§ **Exercise details**:
In the entries below, spot each line with the word "LTLrelease" and copy it.

━━ Exercise data ━━

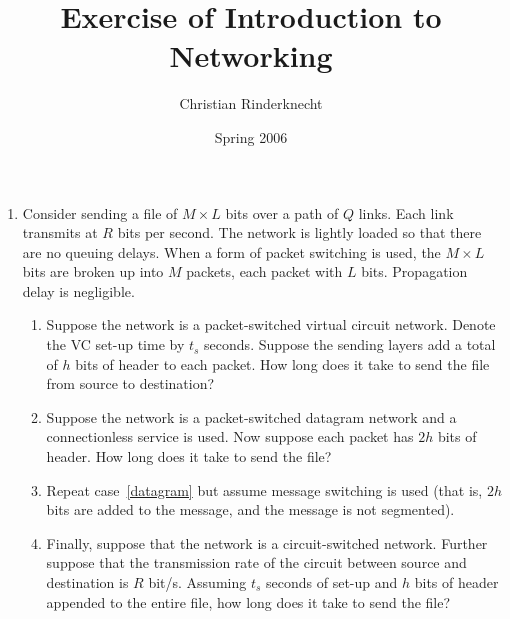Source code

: \documentclass[11pt,a4paper]{article}
\title{Exercise of Introduction to Networking}
\author{Christian Rinderknecht}
\date{Spring 2006}
\begin{document}
\maketitle

\begin{enumerate}

  \item Consider sending a file of \(M \times L\) bits over a path of
    \(Q\) links. Each link transmits at \(R\) bits per second. The
    network is lightly loaded so that there are no queuing
    delays. When a form of packet switching is used, the \(M \times
    L\) bits are broken up into \(M\) packets, each packet with \(L\)
    bits. Propagation delay is negligible.
    \begin{enumerate}

      \item Suppose the network is a packet-switched virtual circuit
        network. Denote the VC set-up time by \(t_s\) seconds. Suppose
        the sending layers add a total of \(h\) bits of header to each
        packet. How long does it take to send the file from source to
        destination?

      \item \label{datagram} Suppose the network is a packet-switched
        datagram network and a connectionless service is used. Now
        suppose each packet has \(2h\) bits of header. How long does
        it take to send the file?

      \item Repeat case~\ref{datagram} but assume message switching is
        used (that is, \(2h\) bits are added to the message, and the
        message is not segmented).

      \item Finally, suppose that the network is a circuit-switched
        network. Further suppose that the transmission rate of the
        circuit between source and destination is \(R\)
        bit/s. Assuming \(t_s\) seconds of set-up and \(h\) bits of
        header appended to the entire file, how long does it take to
        send the file?

    \end{enumerate}


\end{enumerate}
\end{document}
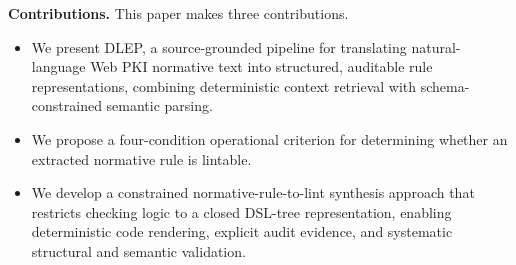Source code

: \noindent\textbf{Contributions.}
This paper makes three contributions.
\begingroup
\setlength{\itemsep}{0pt}
\setlength{\topsep}{2pt}
\setlength{\parsep}{0pt}
\begin{itemize}
    \item 
    We present DLEP, a source-grounded pipeline for translating natural-language Web PKI normative text into structured, auditable rule representations, combining deterministic context retrieval with schema-constrained semantic parsing.
    \item We propose a four-condition operational criterion for determining whether an extracted normative rule is lintable.
    \item 
    We develop a constrained normative-rule-to-lint synthesis approach that restricts checking logic to a closed DSL-tree representation, enabling deterministic code rendering, explicit audit evidence, and systematic structural and semantic validation.
\end{itemize}
\endgroup
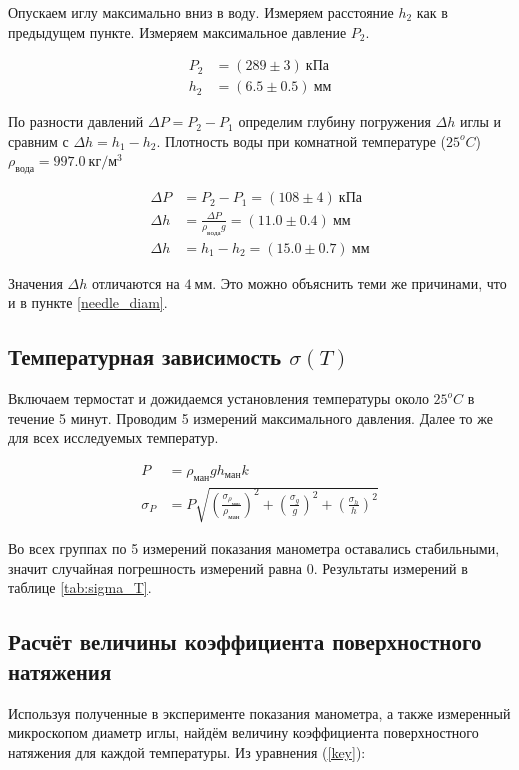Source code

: \documentclass[a4paper, 12pt]{article}
\begin{document}
			Опускаем иглу максимально вниз в воду. Измеряем расстояние $h_2$ как в предыдущем пункте. Измеряем максимальное давление $P_2$.

			\begin{align*}
				P_2 &= (289 \pm 3)~кПа\\
				h_2 &= (6.5 \pm 0.5)~мм
			\end{align*}

			По разности давлений $\Delta P = P_2 - P_1$ определим глубину погружения $\Delta h$ иглы и сравним с $\Delta h = h_1 - h_2$. Плотность воды при комнатной температуре ($25^oC$) $\rho_{вода} = 997.0~кг/м^3$

			\begin{align*}
				\Delta P &= P_2 - P_1 = (108 \pm 4)~кПа\\
				\Delta h &= \frac{\Delta P}{\rho_{вода} g} = (11.0 \pm 0.4)~мм\\
				\Delta h &= h_1 - h_2 = (15.0 \pm 0.7)~мм
			\end{align*}

			Значения $\Delta h$ отличаются на $4~мм$. Это можно объяснить теми же причинами, что и в пункте \ref{needle_diam}.

		\subsection{Температурная зависимость $\sigma(T)$}

			Включаем термостат и дожидаемся установления температуры около $25^oC$ в течение 5 минут. Проводим 5 измерений максимального давления. Далее то же для всех исследуемых температур.

			\begin{align*}
				P &= \rho_{ман} g h_{ман} k \\
				\sigma_P &= P \sqrt{\left( \frac{\sigma_{\rho_{ман}}}{\rho_{ман}} \right)^2 + \left( \frac{\sigma_g}{g} \right)^2 + \left( \frac{\sigma_h}{h} \right)^2}
			\end{align*}

			Во всех группах по 5 измерений показания манометра оставались стабильными, значит случайная погрешность измерений равна 0. Результаты измерений в таблице \ref{tab:sigma_T}.

		\subsection{Расчёт величины коэффициента поверхностного натяжения}

			Используя полученные в эксперименте показания манометра, а также измеренный микроскопом диаметр иглы, найдём величину коэффициента поверхностного натяжения для каждой температуры. Из уравнения (\ref{key}):
\end{document}

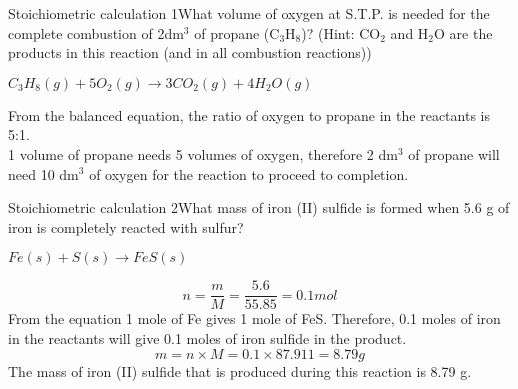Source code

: \begin{wex}{Stoichiometric calculation 1}{What volume of oxygen at S.T.P. is needed for the complete combustion of 2dm$^{3}$ of propane (C$_{3}$H$_{8}$)? (Hint: CO$_{2}$ and H$_{2}$O are the products in this reaction (and in all combustion reactions))\\}

{
\begin{center}
\rm${C_{3}H_{8}(g) + 5O_{2}(g) \rightarrow 3CO_{2}(g) + 4H_{2}O(g)}$\\
\end{center}


From the balanced equation, the ratio of oxygen to propane in the reactants is 5:1. \\

1 volume of propane needs 5 volumes of oxygen, therefore 2 dm$^{3}$ of propane will need 10 dm$^{3}$ of oxygen for the reaction to proceed to completion.}
\end{wex}

\begin{wex}{Stoichiometric calculation 2}{What mass of iron (II) sulfide is formed when 5.6 g of iron is completely reacted with sulfur?\\}
{
\begin{center}
\rm${Fe(s) + S(s) \rightarrow FeS(s)}$
\end{center}

\begin{equation*}
n = \frac{m}{M} = \frac{5.6}{55.85} = 0.1 mol
\end{equation*}
From the equation 1 mole of Fe gives 1 mole of FeS. Therefore, 0.1 moles of iron in the reactants will give 0.1 moles of iron sulfide in the product.\\
\begin{equation*}
m = n \times M = 0.1 \times 87.911 = 8.79 g
\end{equation*}
The mass of iron (II) sulfide that is produced during this reaction is 8.79 g.}
\end{wex}

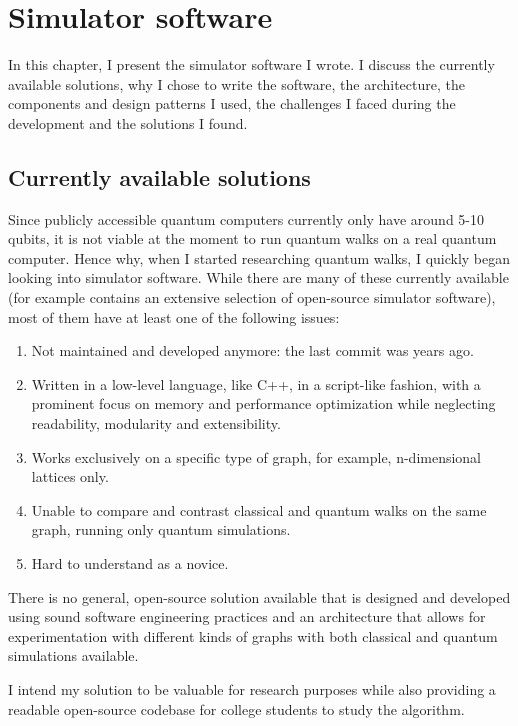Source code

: \chapter{Simulator software}

In this chapter, I present the simulator software I wrote. I discuss the currently available solutions, why I chose to write the software, the architecture, the components and design patterns I used, the challenges I faced during the development and the solutions I found.

\section{Currently available solutions}

Since publicly accessible quantum computers currently only have around 5-10 qubits, it is not viable at the moment to run quantum walks on a real quantum computer. Hence why, when I started researching quantum walks, I quickly began looking into simulator software. While there are many of these currently available (for example \cite{Portugal} contains an extensive selection of open-source simulator software), most of them have at least one of the following issues:

\begin{enumerate}
\item Not maintained and developed anymore: the last commit was years ago.
\item Written in a low-level language, like C++, in a script-like fashion, with a prominent focus on memory and performance optimization while neglecting readability, modularity and extensibility.
\item Works exclusively on a specific type of graph, for example, n-dimensional lattices only.
\item Unable to compare and contrast classical and quantum walks on the same graph, running only quantum simulations.
\item Hard to understand as a novice.
\end{enumerate}

There is no general, open-source solution available that is designed and developed using sound software engineering practices and an architecture that allows for experimentation with different kinds of graphs with both classical and quantum simulations available.

I intend my solution to be valuable for research purposes while also providing a readable open-source codebase for college students to study the algorithm.

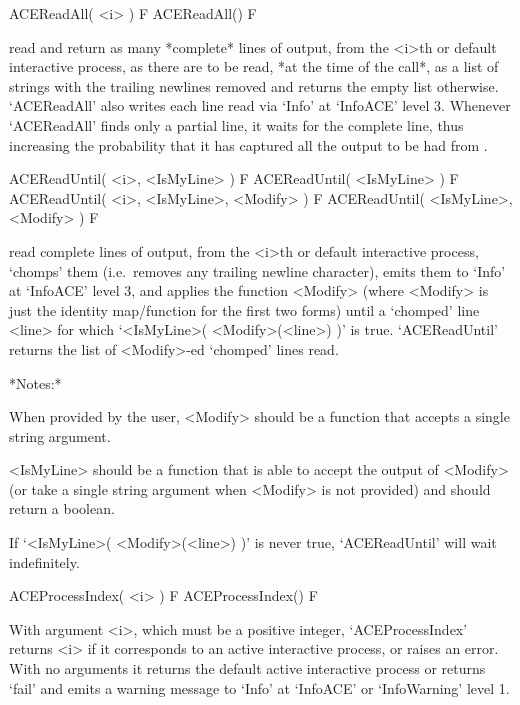 \>ACEReadAll( <i> ) F
\>ACEReadAll() F

read and return as many *complete* lines of {\ACE}  output,  from  the
<i>th or default interactive {\ACE} process, as there are to be  read,
*at the time of the call*, as a list  of  strings  with  the  trailing
newlines removed and returns the empty  list  otherwise.  `ACEReadAll'
also writes each line read via `Info' at `InfoACE' level  3.  Whenever
`ACEReadAll' finds only a partial line,  it  waits  for  the  complete
line, thus increasing the probability that it  has  captured  all  the
output to be had from {\ACE}.

\>ACEReadUntil( <i>, <IsMyLine> ) F
\>ACEReadUntil( <IsMyLine> ) F
\>ACEReadUntil( <i>, <IsMyLine>, <Modify> ) F
\>ACEReadUntil( <IsMyLine>, <Modify> ) F

read complete lines of  {\ACE}  output,  from  the  <i>th  or  default
interactive  {\ACE}  process,  \lq{}chomps'  them  (i.e.~removes   any
trailing newline character), emits them to `Info' at  `InfoACE'  level
3, and applies the function  <Modify>  (where  <Modify>  is  just  the
identity map/function for the first two forms) until  a  \lq{}chomped'
line <line>  for  which  `<IsMyLine>(  <Modify>(<line>)  )'  is  true.
`ACEReadUntil' returns the list  of  <Modify>-ed  \lq{}chomped'  lines
read.

*Notes:* 

When provided by the user, <Modify> should be a function that  accepts
a single string argument.

<IsMyLine> should be a function that is able to accept the  output  of
<Modify> (or take a  single  string  argument  when  <Modify>  is  not
provided) and should return a boolean.

If `<IsMyLine>( <Modify>(<line>) )' is never true, `ACEReadUntil' will
wait indefinitely.

\enditems


\beginitems

\>ACEProcessIndex( <i> ) F
\>ACEProcessIndex() F

With argument <i>, which must be a positive integer, `ACEProcessIndex'
returns <i> if it corresponds to an  active  interactive  process,  or
raises an error. With no  arguments  it  returns  the  default  active
interactive process or returns `fail' and emits a warning  message  to
`Info' at `InfoACE' or `InfoWarning' level 1.

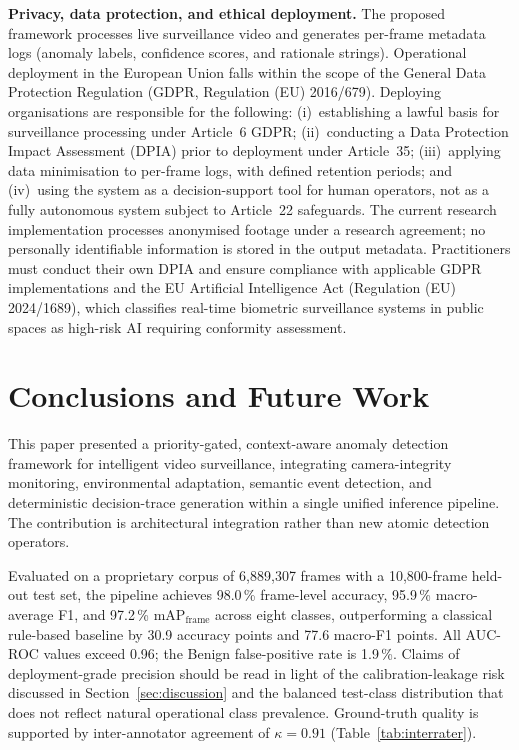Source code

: \documentclass[sensors,article,submit,pdftex,moreauthors]{Definitions/mdpi}
\begin{document}
\textbf{Privacy, data protection, and ethical deployment.}
The proposed framework processes live surveillance video and generates per-frame metadata logs (anomaly labels, confidence scores, and rationale strings). Operational deployment in the European Union falls within the scope of the General Data Protection Regulation (GDPR, Regulation (EU) 2016/679). Deploying organisations are responsible for the following: (i)~establishing a lawful basis for surveillance processing under Article~6 GDPR; (ii)~conducting a Data Protection Impact Assessment (DPIA) prior to deployment under Article~35; (iii)~applying data minimisation to per-frame logs, with defined retention periods; and (iv)~using the system as a decision-support tool for human operators, not as a fully autonomous system subject to Article~22 safeguards. The current research implementation processes anonymised footage under a research agreement; no personally identifiable information is stored in the output metadata. Practitioners must conduct their own DPIA and ensure compliance with applicable GDPR implementations and the EU Artificial Intelligence Act (Regulation (EU) 2024/1689), which classifies real-time biometric surveillance systems in public spaces as high-risk AI requiring conformity assessment.

\section{Conclusions and Future Work}
\label{sec:conclusion}
 
This paper presented a priority-gated, context-aware anomaly detection framework for intelligent video surveillance, integrating camera-integrity monitoring, environmental adaptation, semantic event detection, and deterministic decision-trace generation within a single unified inference pipeline. The contribution is architectural integration rather than new atomic detection operators.
 
Evaluated on a proprietary corpus of 6{,}889{,}307 frames with a 10{,}800-frame held-out test set, the pipeline achieves 98.0\,\% frame-level accuracy, 95.9\,\% macro-average F1, and 97.2\,\% $\mathrm{mAP}_{\mathrm{frame}}$ across eight classes, outperforming a classical rule-based baseline by 30.9 accuracy points and 77.6 macro-F1 points. All AUC-ROC values exceed 0.96; the Benign false-positive rate is 1.9\,\%. Claims of deployment-grade precision should be read in light of the calibration-leakage risk discussed in Section~\ref{sec:discussion} and the balanced test-class distribution that does not reflect natural operational class prevalence. Ground-truth quality is supported by inter-annotator agreement of $\kappa = 0.91$ (Table~\ref{tab:interrater}).
 
\end{document}
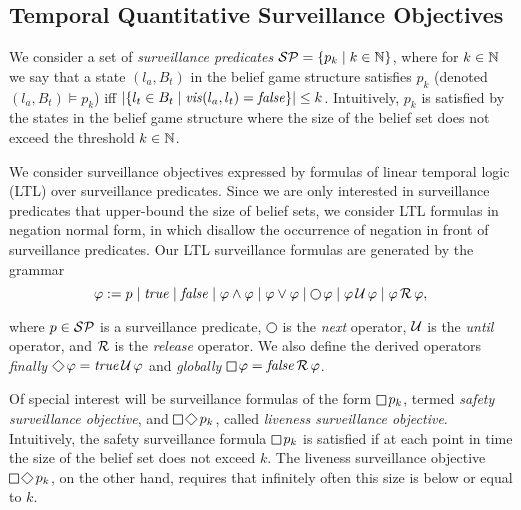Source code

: 
\subsection{Temporal Quantitative Surveillance Objectives}

We consider a set of \emph{surveillance predicates} $\mathcal{SP} = \{p_k \mid k \in \mathbb{N}\}$, where for $k \in \mathbb{N}$ we say that a state $(l_a,B_t)$ in the belief game structure satisfies $p_k$ (denoted $(l_a,B_t) \models p_k$) iff 
$|\{l_t \in B_t \mid \mathit{vis}(l_a,l_t)  = \mathit{false} \}| \leq k$. Intuitively, $p_k$ is satisfied by the states in the belief game structure where the size of the belief set does not exceed the threshold $k \in \mathbb{N}$.

We consider surveillance objectives expressed by formulas of linear temporal logic (LTL) over surveillance predicates. Since we are only interested in surveillance predicates that upper-bound the size of belief sets, we consider LTL formulas in negation normal form, in which disallow the occurrence of negation in front of surveillance predicates. Our LTL surveillance formulas  are generated by the grammar
\[\varphi := p \mid \true \mid \false \mid \varphi \wedge \varphi \mid \varphi \vee \varphi \mid \LTLnext  \varphi  \mid \varphi \LTLuntil \varphi \mid \varphi \LTLrelease \varphi,\]

where $p \in \mathcal{SP}$ is a surveillance predicate, $\LTLnext$ is the \emph{next} operator, $\operatorname{\mathcal{U}}$ is the \emph{until} operator, and $\operatorname{\mathcal{R}}$ is the \emph{release} operator. We also define the derived operators 
\emph{finally} $\LTLfinally \varphi = \true \LTLuntil \varphi$ and 
\emph{globally} $\LTLglobally \varphi = \false \LTLrelease \varphi$.

Of special interest will be surveillance formulas of the form $\LTLglobally p_k$, termed \emph{safety surveillance objective}, and $\LTLglobally\LTLfinally p_k$, called \emph{liveness surveillance objective}.
Intuitively, the safety surveillance formula $\LTLglobally p_k$ is satisfied if at each point in time the size of the belief set does not exceed $k$. The liveness surveillance objective $\LTLglobally\LTLfinally p_k$, on the other hand, requires that infinitely often this size is below or equal to $k$.


\begin{example}
\end{example}


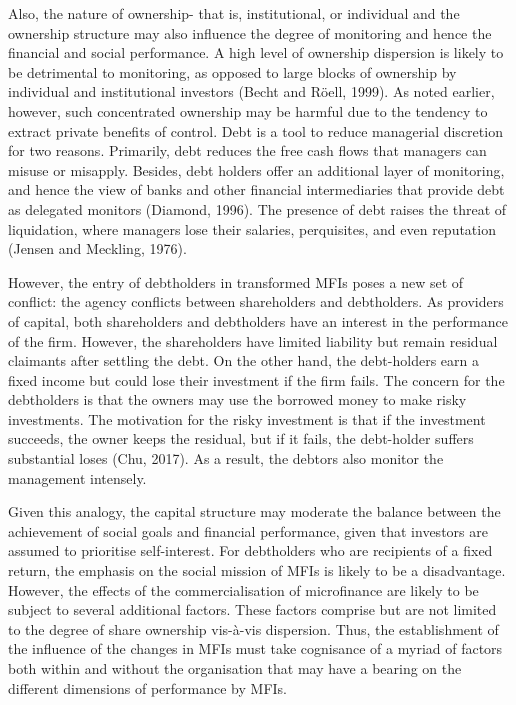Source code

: \documentclass[a4paper, nobind]{templates/ociamthesis}
\begin{document}
Also, the nature of ownership- that is, institutional, or individual and the ownership structure may also influence the degree of monitoring and hence the financial and social performance. A high level of ownership dispersion is likely to be detrimental to monitoring, as opposed to large blocks of ownership by individual and institutional investors (Becht and Röell, 1999). As noted earlier, however, such concentrated ownership may be harmful due to the tendency to extract private benefits of control.
Debt is a tool to reduce managerial discretion for two reasons. Primarily, debt reduces the free cash flows that managers can misuse or misapply. Besides, debt holders offer an additional layer of monitoring, and hence the view of banks and other financial intermediaries that provide debt as delegated monitors (Diamond, 1996). The presence of debt raises the threat of liquidation, where managers lose their salaries, perquisites, and even reputation (Jensen and Meckling, 1976).

However, the entry of debtholders in transformed MFIs poses a new set of conflict: the agency conflicts between shareholders and debtholders. As providers of capital, both shareholders and debtholders have an interest in the performance of the firm. However, the shareholders have limited liability but remain residual claimants after settling the debt. On the other hand, the debt-holders earn a fixed income but could lose their investment if the firm fails. The concern for the debtholders is that the owners may use the borrowed money to make risky investments. The motivation for the risky investment is that if the investment succeeds, the owner keeps the residual, but if it fails, the debt-holder suffers substantial loses (Chu, 2017). As a result, the debtors also monitor the management intensely.

Given this analogy, the capital structure may moderate the balance between the achievement of social goals and financial performance, given that investors are assumed to prioritise self-interest. For debtholders who are recipients of a fixed return, the emphasis on the social mission of MFIs is likely to be a disadvantage. However, the effects of the commercialisation of microfinance are likely to be subject to several additional factors. These factors comprise but are not limited to the degree of share ownership vis-à-vis dispersion. Thus, the establishment of the influence of the changes in MFIs must take cognisance of a myriad of factors both within and without the organisation that may have a bearing on the different dimensions of performance by MFIs.
\end{document}

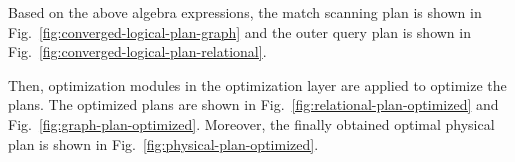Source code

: {\begin{example}
    Based on the above algebra expressions, the match scanning plan is shown in Fig.~\ref{fig:converged-logical-plan-graph} and the outer query plan is shown in Fig.~\ref{fig:converged-logical-plan-relational}.

    Then, optimization modules in the optimization layer are applied to optimize the plans.
    The optimized plans are shown in Fig.~\ref{fig:relational-plan-optimized} and Fig.~\ref{fig:graph-plan-optimized}.
    Moreover, the finally obtained optimal physical plan is shown in Fig.~\ref{fig:physical-plan-optimized}.
\end{example}
}
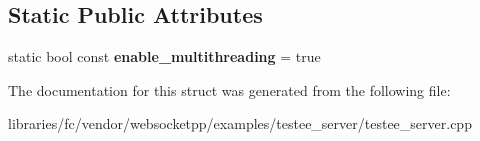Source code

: \subsection*{Static Public Attributes}
\begin{DoxyCompactItemize}
\item 
\mbox{\label{structtestee__config_1_1transport__config_a634fbd34a857da1884aaad2139ae6890}} 
static bool const {\bfseries enable\+\_\+multithreading} = true
\end{DoxyCompactItemize}


The documentation for this struct was generated from the following file\+:\begin{DoxyCompactItemize}
\item 
libraries/fc/vendor/websocketpp/examples/testee\+\_\+server/testee\+\_\+server.\+cpp\end{DoxyCompactItemize}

━━━

§ **Solution below**:
\[\varphi := p \mid \true \mid \false \mid \varphi \wedge \varphi \mid \varphi \vee \varphi \mid \LTLnext  \varphi  \mid \varphi \LTLuntil \varphi \mid \varphi \LTLrelease \varphi,\]
\emph{globally} $\LTLglobally \varphi = \false \LTLrelease \varphi$.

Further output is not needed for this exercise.